Fannie and Freddie: What Happenned to Cause the Mortgage Meltdown and Foreclosures Nightmare

Over the past few months our TV news programs have been filled with Members of Congress or an Administration official placing blame on the Mortgage Meltdown in the hands of a financial company official whose poor decisions and greed resulted in huge financial losses and great suffering. Ironically, it is many of these Washington Officials who advocated the mortgage lending policies that led to the economic turmoil.

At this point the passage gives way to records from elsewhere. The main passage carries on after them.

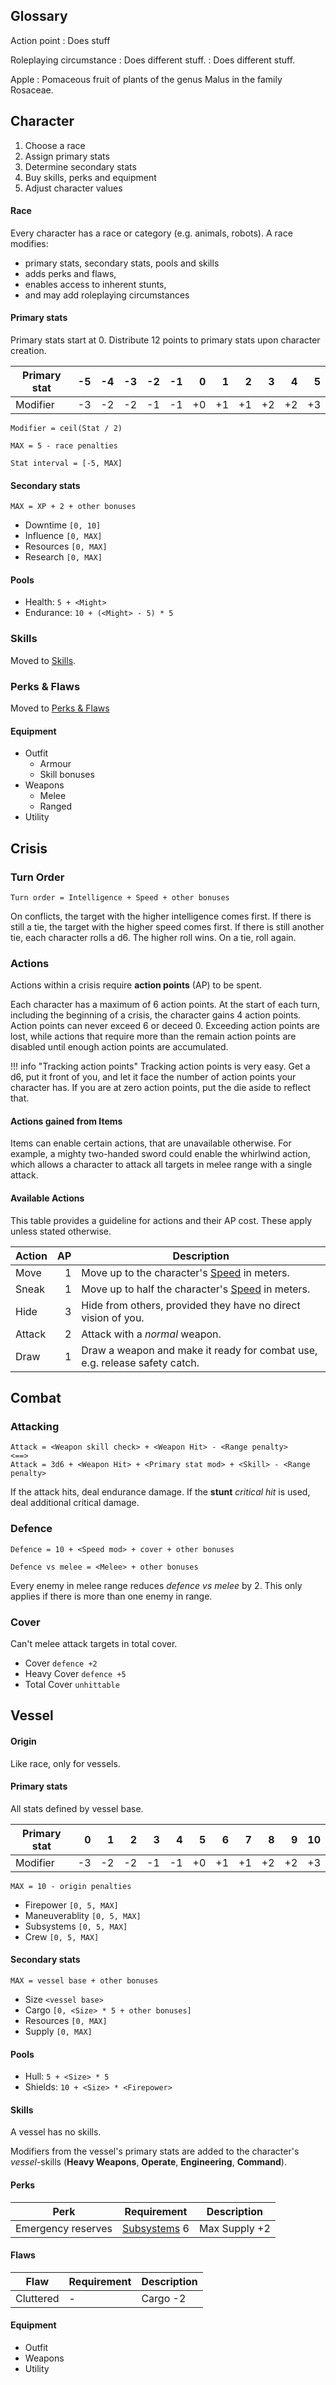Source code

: ## Glossary


Action point
:   Does stuff

Roleplaying circumstance
:   Does different stuff.
:   Does different stuff.

Apple
:   Pomaceous fruit of plants of the genus Malus in
    the family Rosaceae.

## Character

1. Choose a race
2. Assign primary stats
3. Determine secondary stats
4. Buy skills, perks and equipment
5. Adjust character values

#### Race

Every character has a race or category (e.g. animals, robots). A race modifies:

* primary stats, secondary stats, pools and skills
* adds perks and flaws,
* enables access to inherent stunts,
* and may add roleplaying circumstances

#### Primary stats

Primary stats start at 0. Distribute 12 points to primary stats upon character
creation.

| Primary stat |   -5 |   -4 |   -3 |   -2 |   -1 |    0 |    1 |    2 |    3 |    4 |    5 |
|--------------|-----:|-----:|-----:|-----:|-----:|-----:|-----:|-----:|-----:|-----:|-----:|
| Modifier     |   -3 |   -2 |   -2 |   -1 |   -1 |   +0 |   +1 |   +1 |   +2 |   +2 |   +3 |

```
Modifier = ceil(Stat / 2)

MAX = 5 - race penalties

Stat interval = [-5, MAX]
```

<div class="col-layout-start"></div>

#### Secondary stats

`MAX = XP + 2 + other bonuses`

* Downtime `[0, 10]`
* Influence `[0, MAX]`
* Resources `[0, MAX]`
* Research `[0, MAX]`

<div class="col-layout-end"></div>
<div class="col-layout-start"></div>

#### Pools

* Health: `5 + <Might>`
* Endurance: `10 + (<Might> - 5) * 5`

<div class="col-layout-end clearfix"></div>

### Skills

Moved to [Skills](/skills).

### Perks & Flaws

Moved to [Perks & Flaws](/perks-flaws)

#### Equipment

* Outfit
    * Armour
    * Skill bonuses
* Weapons
    * Melee
    * Ranged
* Utility

## Crisis

### Turn Order

`Turn order = Intelligence + Speed + other bonuses`

On conflicts, the target with the higher intelligence comes first. If there is
still a tie, the target with the higher speed comes first. If there is still
another tie, each character rolls a d6. The higher roll wins. On a tie, roll
again.

### Actions

Actions within a crisis require **action points** (AP) to be spent.

Each character has a maximum of 6 action points. At the start of each turn,
including the beginning of a crisis, the character gains 4 action points. Action
points can never exceed 6 or deceed 0. Exceeding action points are lost, while
actions that require more than the remain action points are disabled until
enough action points are accumulated.

!!! info "Tracking action points"
    Tracking action points is very easy. Get a d6, put it front of you, and let
    it face the number of action points your character has. If you are at zero
    action points, put the die aside to reflect that.

#### Actions gained from Items

Items can enable certain actions, that are unavailable otherwise. For example, a
mighty two-handed sword could enable the whirlwind action, which allows a
character to attack all targets in melee range with a single attack.

#### Available Actions

This table provides a guideline for actions and their AP cost. These apply
unless stated otherwise.

| Action |   AP | Description                                                                |
|--------|-----:|----------------------------------------------------------------------------|
| Move   |    1 | Move up to the character's [Speed](#speed) in meters.                      |
| Sneak  |    1 | Move up to half the character's [Speed](#speed) in meters.                 |
| Hide   |    3 | Hide from others, provided they have no direct vision of you.              |
| Attack |    2 | Attack with a *normal* weapon.                                             |
| Draw   |    1 | Draw a weapon and make it ready for combat use, e.g. release safety catch. |

## Combat

### Attacking

```
Attack = <Weapon skill check> + <Weapon Hit> - <Range penalty>
<==>
Attack = 3d6 + <Weapon Hit> + <Primary stat mod> + <Skill> - <Range penalty>
```

If the attack hits, deal endurance damage. If the **stunt** *critical hit* is
used, deal additional critical damage.

### Defence

```
Defence = 10 + <Speed mod> + cover + other bonuses

Defence vs melee = <Melee> + other bonuses
```

Every enemy in melee range reduces *defence vs melee* by 2. This only applies if
there is more than one enemy in range.

### Cover

Can't melee attack targets in total cover.

* Cover `defence +2`
* Heavy Cover `defence +5`
* Total Cover `unhittable`

## Vessel

#### Origin

Like race, only for vessels.

<div class="col-layout-start"></div>

#### Primary stats

All stats defined by vessel base.

| Primary stat |    0 |    1 |    2 |    3 |    4 |    5 |    6 |    7 |    8 |    9 |   10 |
|--------------|-----:|-----:|-----:|-----:|-----:|-----:|-----:|-----:|-----:|-----:|-----:|
| Modifier     |   -3 |   -2 |   -2 |   -1 |   -1 |   +0 |   +1 |   +1 |   +2 |   +2 |   +3 |

`MAX = 10 - origin penalties`

* Firepower `[0, 5, MAX]`
* Maneuverablity `[0, 5, MAX]`
* Subsystems `[0, 5, MAX]`
* Crew `[0, 5, MAX]`

<div class="col-layout-end"></div>

<div class="col-layout-start"></div>

#### Secondary stats

`MAX = vessel base + other bonuses`

* Size `<vessel base>`
* Cargo `[0, <Size> * 5 + other bonuses]`
* Resources `[0, MAX]`
* Supply `[0, MAX]`

#### Pools

* Hull: `5 + <Size> * 5`
* Shields: `10 + <Size> * <Firepower>`

<div class="col-layout-end clearfix"></div>

#### Skills

A vessel has no skills.

Modifiers from the vessel's primary stats are added to the character's
*vessel*-skills (**Heavy Weapons**, **Operate**, **Engineering**,
**Command**).

#### Perks

| Perk               | Requirement                 | Description   |
|--------------------|-----------------------------|---------------|
| Emergency reserves | [Subsystems](#subsystems) 6 | Max Supply +2 |

#### Flaws

| Flaw      | Requirement | Description |
|-----------|-------------|-------------|
| Cluttered | -           | Cargo -2    |

#### Equipment

* Outfit
* Weapons
* Utility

In the early 1990s, Fannie and Freddie came under substantial political pressure to lower lending and underwriting standards in order to help more people achieve the dream of becoming homeowners. In particular these behemoth lenders were coerced into lowering the size of down payments and the credit quality of borrowers. Lower down payments led to housing prices that outpaced income growth.

Once Freddie Mac and Fannie Mae lowered their lending standards, the open market had to follow pace in order to compete. When this happened, home prices became increasingly untethered from any kind of demand limited by borrowers’ ability to pay. Instead, borrowers could just make smaller down payments and take on higher debt, allowing home prices to continue their unrestrained rise. Some statistics help illustrate how this occurred. Between 2001 and 2006, median home prices increased by an inflation-adjusted 50 percent, yet at the same time Americans’ income failed to keep up.

Fannie Mae and Freddie Mac were leaders in risky mortgage lending. Fannie and Freddie purchased $1.9 trillion of mortgages made to borrowers with credit scores below 660, one of the definitions of “subprime” used by federal banking regulators. This represents over 54% of all such mortgages purchased between 2002 and 2007.